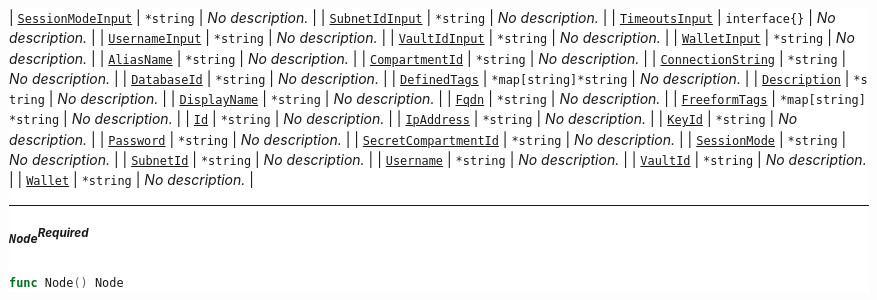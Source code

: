 | <code><a href="#rhizo-co-terraform-provider-oci.goldenGateDatabaseRegistration.GoldenGateDatabaseRegistration.property.sessionModeInput">SessionModeInput</a></code> | <code>*string</code> | *No description.* |
| <code><a href="#rhizo-co-terraform-provider-oci.goldenGateDatabaseRegistration.GoldenGateDatabaseRegistration.property.subnetIdInput">SubnetIdInput</a></code> | <code>*string</code> | *No description.* |
| <code><a href="#rhizo-co-terraform-provider-oci.goldenGateDatabaseRegistration.GoldenGateDatabaseRegistration.property.timeoutsInput">TimeoutsInput</a></code> | <code>interface{}</code> | *No description.* |
| <code><a href="#rhizo-co-terraform-provider-oci.goldenGateDatabaseRegistration.GoldenGateDatabaseRegistration.property.usernameInput">UsernameInput</a></code> | <code>*string</code> | *No description.* |
| <code><a href="#rhizo-co-terraform-provider-oci.goldenGateDatabaseRegistration.GoldenGateDatabaseRegistration.property.vaultIdInput">VaultIdInput</a></code> | <code>*string</code> | *No description.* |
| <code><a href="#rhizo-co-terraform-provider-oci.goldenGateDatabaseRegistration.GoldenGateDatabaseRegistration.property.walletInput">WalletInput</a></code> | <code>*string</code> | *No description.* |
| <code><a href="#rhizo-co-terraform-provider-oci.goldenGateDatabaseRegistration.GoldenGateDatabaseRegistration.property.aliasName">AliasName</a></code> | <code>*string</code> | *No description.* |
| <code><a href="#rhizo-co-terraform-provider-oci.goldenGateDatabaseRegistration.GoldenGateDatabaseRegistration.property.compartmentId">CompartmentId</a></code> | <code>*string</code> | *No description.* |
| <code><a href="#rhizo-co-terraform-provider-oci.goldenGateDatabaseRegistration.GoldenGateDatabaseRegistration.property.connectionString">ConnectionString</a></code> | <code>*string</code> | *No description.* |
| <code><a href="#rhizo-co-terraform-provider-oci.goldenGateDatabaseRegistration.GoldenGateDatabaseRegistration.property.databaseId">DatabaseId</a></code> | <code>*string</code> | *No description.* |
| <code><a href="#rhizo-co-terraform-provider-oci.goldenGateDatabaseRegistration.GoldenGateDatabaseRegistration.property.definedTags">DefinedTags</a></code> | <code>*map[string]*string</code> | *No description.* |
| <code><a href="#rhizo-co-terraform-provider-oci.goldenGateDatabaseRegistration.GoldenGateDatabaseRegistration.property.description">Description</a></code> | <code>*string</code> | *No description.* |
| <code><a href="#rhizo-co-terraform-provider-oci.goldenGateDatabaseRegistration.GoldenGateDatabaseRegistration.property.displayName">DisplayName</a></code> | <code>*string</code> | *No description.* |
| <code><a href="#rhizo-co-terraform-provider-oci.goldenGateDatabaseRegistration.GoldenGateDatabaseRegistration.property.fqdn">Fqdn</a></code> | <code>*string</code> | *No description.* |
| <code><a href="#rhizo-co-terraform-provider-oci.goldenGateDatabaseRegistration.GoldenGateDatabaseRegistration.property.freeformTags">FreeformTags</a></code> | <code>*map[string]*string</code> | *No description.* |
| <code><a href="#rhizo-co-terraform-provider-oci.goldenGateDatabaseRegistration.GoldenGateDatabaseRegistration.property.id">Id</a></code> | <code>*string</code> | *No description.* |
| <code><a href="#rhizo-co-terraform-provider-oci.goldenGateDatabaseRegistration.GoldenGateDatabaseRegistration.property.ipAddress">IpAddress</a></code> | <code>*string</code> | *No description.* |
| <code><a href="#rhizo-co-terraform-provider-oci.goldenGateDatabaseRegistration.GoldenGateDatabaseRegistration.property.keyId">KeyId</a></code> | <code>*string</code> | *No description.* |
| <code><a href="#rhizo-co-terraform-provider-oci.goldenGateDatabaseRegistration.GoldenGateDatabaseRegistration.property.password">Password</a></code> | <code>*string</code> | *No description.* |
| <code><a href="#rhizo-co-terraform-provider-oci.goldenGateDatabaseRegistration.GoldenGateDatabaseRegistration.property.secretCompartmentId">SecretCompartmentId</a></code> | <code>*string</code> | *No description.* |
| <code><a href="#rhizo-co-terraform-provider-oci.goldenGateDatabaseRegistration.GoldenGateDatabaseRegistration.property.sessionMode">SessionMode</a></code> | <code>*string</code> | *No description.* |
| <code><a href="#rhizo-co-terraform-provider-oci.goldenGateDatabaseRegistration.GoldenGateDatabaseRegistration.property.subnetId">SubnetId</a></code> | <code>*string</code> | *No description.* |
| <code><a href="#rhizo-co-terraform-provider-oci.goldenGateDatabaseRegistration.GoldenGateDatabaseRegistration.property.username">Username</a></code> | <code>*string</code> | *No description.* |
| <code><a href="#rhizo-co-terraform-provider-oci.goldenGateDatabaseRegistration.GoldenGateDatabaseRegistration.property.vaultId">VaultId</a></code> | <code>*string</code> | *No description.* |
| <code><a href="#rhizo-co-terraform-provider-oci.goldenGateDatabaseRegistration.GoldenGateDatabaseRegistration.property.wallet">Wallet</a></code> | <code>*string</code> | *No description.* |

---

##### `Node`<sup>Required</sup> <a name="Node" id="rhizo-co-terraform-provider-oci.goldenGateDatabaseRegistration.GoldenGateDatabaseRegistration.property.node"></a>

```go
func Node() Node
```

+-------+

WHAT THE TASK ASKS. Omitting the pictures, write out the material above exactly as it stands.

TASK ANSWER.
Source code

: | <code><a href="#rhizo-co-terraform-provider-oci.goldenGateDatabaseRegistration.GoldenGateDatabaseRegistration.property.sessionModeInput">SessionModeInput</a></code> | <code>*string</code> | *No description.* |
| <code><a href="#rhizo-co-terraform-provider-oci.goldenGateDatabaseRegistration.GoldenGateDatabaseRegistration.property.subnetIdInput">SubnetIdInput</a></code> | <code>*string</code> | *No description.* |
| <code><a href="#rhizo-co-terraform-provider-oci.goldenGateDatabaseRegistration.GoldenGateDatabaseRegistration.property.timeoutsInput">TimeoutsInput</a></code> | <code>interface{}</code> | *No description.* |
| <code><a href="#rhizo-co-terraform-provider-oci.goldenGateDatabaseRegistration.GoldenGateDatabaseRegistration.property.usernameInput">UsernameInput</a></code> | <code>*string</code> | *No description.* |
| <code><a href="#rhizo-co-terraform-provider-oci.goldenGateDatabaseRegistration.GoldenGateDatabaseRegistration.property.vaultIdInput">VaultIdInput</a></code> | <code>*string</code> | *No description.* |
| <code><a href="#rhizo-co-terraform-provider-oci.goldenGateDatabaseRegistration.GoldenGateDatabaseRegistration.property.walletInput">WalletInput</a></code> | <code>*string</code> | *No description.* |
| <code><a href="#rhizo-co-terraform-provider-oci.goldenGateDatabaseRegistration.GoldenGateDatabaseRegistration.property.aliasName">AliasName</a></code> | <code>*string</code> | *No description.* |
| <code><a href="#rhizo-co-terraform-provider-oci.goldenGateDatabaseRegistration.GoldenGateDatabaseRegistration.property.compartmentId">CompartmentId</a></code> | <code>*string</code> | *No description.* |
| <code><a href="#rhizo-co-terraform-provider-oci.goldenGateDatabaseRegistration.GoldenGateDatabaseRegistration.property.connectionString">ConnectionString</a></code> | <code>*string</code> | *No description.* |
| <code><a href="#rhizo-co-terraform-provider-oci.goldenGateDatabaseRegistration.GoldenGateDatabaseRegistration.property.databaseId">DatabaseId</a></code> | <code>*string</code> | *No description.* |
| <code><a href="#rhizo-co-terraform-provider-oci.goldenGateDatabaseRegistration.GoldenGateDatabaseRegistration.property.definedTags">DefinedTags</a></code> | <code>*map[string]*string</code> | *No description.* |
| <code><a href="#rhizo-co-terraform-provider-oci.goldenGateDatabaseRegistration.GoldenGateDatabaseRegistration.property.description">Description</a></code> | <code>*string</code> | *No description.* |
| <code><a href="#rhizo-co-terraform-provider-oci.goldenGateDatabaseRegistration.GoldenGateDatabaseRegistration.property.displayName">DisplayName</a></code> | <code>*string</code> | *No description.* |
| <code><a href="#rhizo-co-terraform-provider-oci.goldenGateDatabaseRegistration.GoldenGateDatabaseRegistration.property.fqdn">Fqdn</a></code> | <code>*string</code> | *No description.* |
| <code><a href="#rhizo-co-terraform-provider-oci.goldenGateDatabaseRegistration.GoldenGateDatabaseRegistration.property.freeformTags">FreeformTags</a></code> | <code>*map[string]*string</code> | *No description.* |
| <code><a href="#rhizo-co-terraform-provider-oci.goldenGateDatabaseRegistration.GoldenGateDatabaseRegistration.property.id">Id</a></code> | <code>*string</code> | *No description.* |
| <code><a href="#rhizo-co-terraform-provider-oci.goldenGateDatabaseRegistration.GoldenGateDatabaseRegistration.property.ipAddress">IpAddress</a></code> | <code>*string</code> | *No description.* |
| <code><a href="#rhizo-co-terraform-provider-oci.goldenGateDatabaseRegistration.GoldenGateDatabaseRegistration.property.keyId">KeyId</a></code> | <code>*string</code> | *No description.* |
| <code><a href="#rhizo-co-terraform-provider-oci.goldenGateDatabaseRegistration.GoldenGateDatabaseRegistration.property.password">Password</a></code> | <code>*string</code> | *No description.* |
| <code><a href="#rhizo-co-terraform-provider-oci.goldenGateDatabaseRegistration.GoldenGateDatabaseRegistration.property.secretCompartmentId">SecretCompartmentId</a></code> | <code>*string</code> | *No description.* |
| <code><a href="#rhizo-co-terraform-provider-oci.goldenGateDatabaseRegistration.GoldenGateDatabaseRegistration.property.sessionMode">SessionMode</a></code> | <code>*string</code> | *No description.* |
| <code><a href="#rhizo-co-terraform-provider-oci.goldenGateDatabaseRegistration.GoldenGateDatabaseRegistration.property.subnetId">SubnetId</a></code> | <code>*string</code> | *No description.* |
| <code><a href="#rhizo-co-terraform-provider-oci.goldenGateDatabaseRegistration.GoldenGateDatabaseRegistration.property.username">Username</a></code> | <code>*string</code> | *No description.* |
| <code><a href="#rhizo-co-terraform-provider-oci.goldenGateDatabaseRegistration.GoldenGateDatabaseRegistration.property.vaultId">VaultId</a></code> | <code>*string</code> | *No description.* |
| <code><a href="#rhizo-co-terraform-provider-oci.goldenGateDatabaseRegistration.GoldenGateDatabaseRegistration.property.wallet">Wallet</a></code> | <code>*string</code> | *No description.* |

---

##### `Node`<sup>Required</sup> <a name="Node" id="rhizo-co-terraform-provider-oci.goldenGateDatabaseRegistration.GoldenGateDatabaseRegistration.property.node"></a>

```go
func Node() Node
```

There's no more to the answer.